Prompt:
Beneath this line are the data; copy exactly the part of them that opens with the line containing "## Databases" and closes with the line containing "- [Clio Infra](https://clio-infra.eu/): Database", and only that part.
---
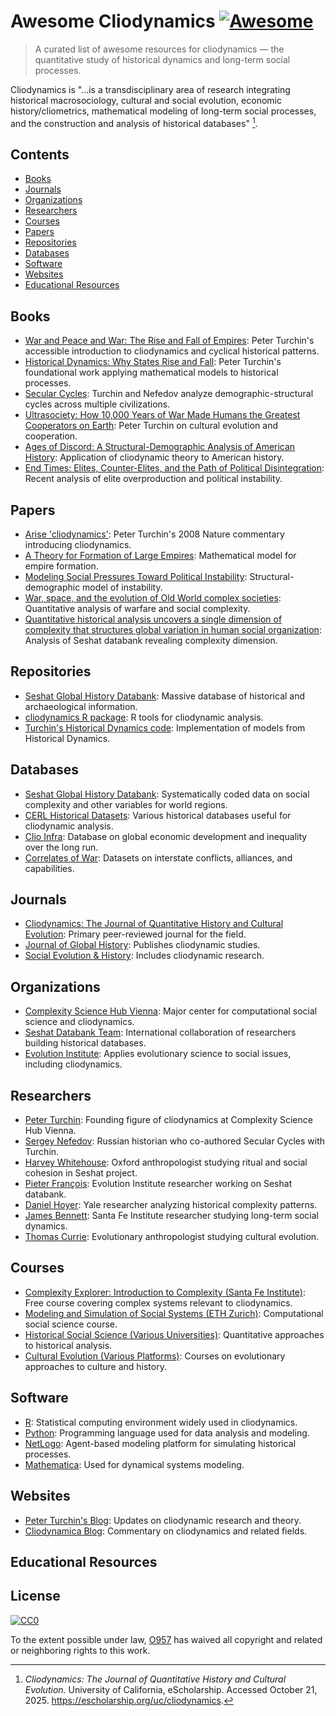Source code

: # Awesome Cliodynamics [![Awesome](https://awesome.re/badge-flat.svg)](https://awesome.re)

> A curated list of awesome resources for cliodynamics — the quantitative study of historical dynamics and long-term social processes.

Cliodynamics is "...is a transdisciplinary area of research integrating historical macrosociology, cultural and social evolution, economic history/cliometrics, mathematical modeling of long-term social processes, and the construction and analysis of historical databases" [^description_reference].

[^description_reference]: _Cliodynamics: The Journal of Quantitative History and Cultural Evolution._ University of California, eScholarship. Accessed October 21, 2025. <https://escholarship.org/uc/cliodynamics>.

## Contents

- [Books](#books)
- [Journals](#journals)
- [Organizations](#organizations)
- [Researchers](#researchers)
- [Courses](#courses)
- [Papers](#papers)
- [Repositories](#repositories)
- [Databases](#databases)
- [Software](#software)
- [Websites](#websites)
- [Educational Resources](#educational-resources)

## Books

- [War and Peace and War: The Rise and Fall of Empires](https://www.amazon.com/War-Peace-Rise-Fall-Empires/dp/0452288193): Peter Turchin's accessible introduction to cliodynamics and cyclical historical patterns.
- [Historical Dynamics: Why States Rise and Fall](https://press.princeton.edu/books/paperback/9780691116693/historical-dynamics): Peter Turchin's foundational work applying mathematical models to historical processes.
- [Secular Cycles](https://press.princeton.edu/books/hardcover/9780691136967/secular-cycles): Turchin and Nefedov analyze demographic-structural cycles across multiple civilizations.
- [Ultrasociety: How 10,000 Years of War Made Humans the Greatest Cooperators on Earth](https://www.amazon.com/Ultrasociety-Years-Made-Humans-Greatest/dp/0996139516): Peter Turchin on cultural evolution and cooperation.
- [Ages of Discord: A Structural-Demographic Analysis of American History](https://www.amazon.com/Ages-Discord-Structural-Demographic-Analysis-American/dp/0996139540): Application of cliodynamic theory to American history.
- [End Times: Elites, Counter-Elites, and the Path of Political Disintegration](https://www.penguinrandomhouse.com/books/671801/end-times-by-peter-turchin/): Recent analysis of elite overproduction and political instability.

## Papers

- [Arise 'cliodynamics'](https://www.nature.com/articles/454034a): Peter Turchin's 2008 Nature commentary introducing cliodynamics.
- [A Theory for Formation of Large Empires](https://www.journals.uchicago.edu/doi/abs/10.1086/508033): Mathematical model for empire formation.
- [Modeling Social Pressures Toward Political Instability](https://onlinelibrary.wiley.com/doi/abs/10.1111/j.1468-0467.2012.00427.x): Structural-demographic model of instability.
- [War, space, and the evolution of Old World complex societies](https://www.pnas.org/doi/10.1073/pnas.1308825110): Quantitative analysis of warfare and social complexity.
- [Quantitative historical analysis uncovers a single dimension of complexity that structures global variation in human social organization](https://www.pnas.org/doi/10.1073/pnas.1708800115): Analysis of Seshat databank revealing complexity dimension.

## Repositories

- [Seshat Global History Databank](https://github.com/seshat-ga): Massive database of historical and archaeological information.
- [cliodynamics R package](https://github.com/ctesta01/cliodynamics): R tools for cliodynamic analysis.
- [Turchin's Historical Dynamics code](https://github.com/ptrdo/turchin): Implementation of models from Historical Dynamics.

## Databases

- [Seshat Global History Databank](http://seshatdatabank.info/): Systematically coded data on social complexity and other variables for world regions.
- [CERL Historical Datasets](http://www.cerl.org/): Various historical databases useful for cliodynamic analysis.
- [Clio Infra](https://clio-infra.eu/): Database on global economic development and inequality over the long run.
- [Correlates of War](https://correlatesofwar.org/): Datasets on interstate conflicts, alliances, and capabilities.

## Journals

- [Cliodynamics: The Journal of Quantitative History and Cultural Evolution](https://escholarship.org/uc/irows_cliodynamics): Primary peer-reviewed journal for the field.
- [Journal of Global History](https://www.cambridge.org/core/journals/journal-of-global-history): Publishes cliodynamic studies.
- [Social Evolution & History](http://www.sociostudies.org/journal/seh/): Includes cliodynamic research.

## Organizations

- [Complexity Science Hub Vienna](https://www.csh.ac.at/): Major center for computational social science and cliodynamics.
- [Seshat Databank Team](http://seshatdatabank.info/people/): International collaboration of researchers building historical databases.
- [Evolution Institute](https://evolution-institute.org/): Applies evolutionary science to social issues, including cliodynamics.

## Researchers

- [Peter Turchin](http://peterturchin.com/): Founding figure of cliodynamics at Complexity Science Hub Vienna.
- [Sergey Nefedov](https://en.wikipedia.org/wiki/Sergey_Nefedov): Russian historian who co-authored Secular Cycles with Turchin.
- [Harvey Whitehouse](https://www.anthro.ox.ac.uk/people/professor-harvey-whitehouse): Oxford anthropologist studying ritual and social cohesion in Seshat project.
- [Pieter François](https://evolution-institute.org/profile/pieter-francois/): Evolution Institute researcher working on Seshat databank.
- [Daniel Hoyer](https://www.peabody.yale.edu/staff-directory/daniel-hoyer): Yale researcher analyzing historical complexity patterns.
- [James Bennett](https://www.santafe.edu/people/profile/james-bennett): Santa Fe Institute researcher studying long-term social dynamics.
- [Thomas Currie](https://evolution-institute.org/profile/thomas-currie/): Evolutionary anthropologist studying cultural evolution.

## Courses

- [Complexity Explorer: Introduction to Complexity (Santa Fe Institute)](https://www.complexityexplorer.org/courses/): Free course covering complex systems relevant to cliodynamics.
- [Modeling and Simulation of Social Systems (ETH Zurich)](https://www.sg.ethz.ch/): Computational social science course.
- [Historical Social Science (Various Universities)](https://www.coursera.org/): Quantitative approaches to historical analysis.
- [Cultural Evolution (Various Platforms)](https://www.futurelearn.com/): Courses on evolutionary approaches to culture and history.

## Software

- [R](https://www.r-project.org/): Statistical computing environment widely used in cliodynamics.
- [Python](https://www.python.org/): Programming language used for data analysis and modeling.
- [NetLogo](https://ccl.northwestern.edu/netlogo/): Agent-based modeling platform for simulating historical processes.
- [Mathematica](https://www.wolfram.com/mathematica/): Used for dynamical systems modeling.

## Websites

- [Peter Turchin's Blog](http://peterturchin.com/): Updates on cliodynamic research and theory.
- [Cliodynamica Blog](https://cliodynamica.wordpress.com/): Commentary on cliodynamics and related fields.

## Educational Resources

## License

[![CC0](http://mirrors.creativecommons.org/presskit/buttons/88x31/svg/cc-zero.svg)](https://creativecommons.org/publicdomain/zero/1.0/)

To the extent possible under law, [O957](https://github.com/O957) has waived all copyright and related or neighboring rights to this work.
---
Result of the task:
## Databases

- [Seshat Global History Databank](http://seshatdatabank.info/): Systematically coded data on social complexity and other variables for world regions.
- [CERL Historical Datasets](http://www.cerl.org/): Various historical databases useful for cliodynamic analysis.
- [Clio Infra](https://clio-infra.eu/): Database on global economic development and inequality over the long run.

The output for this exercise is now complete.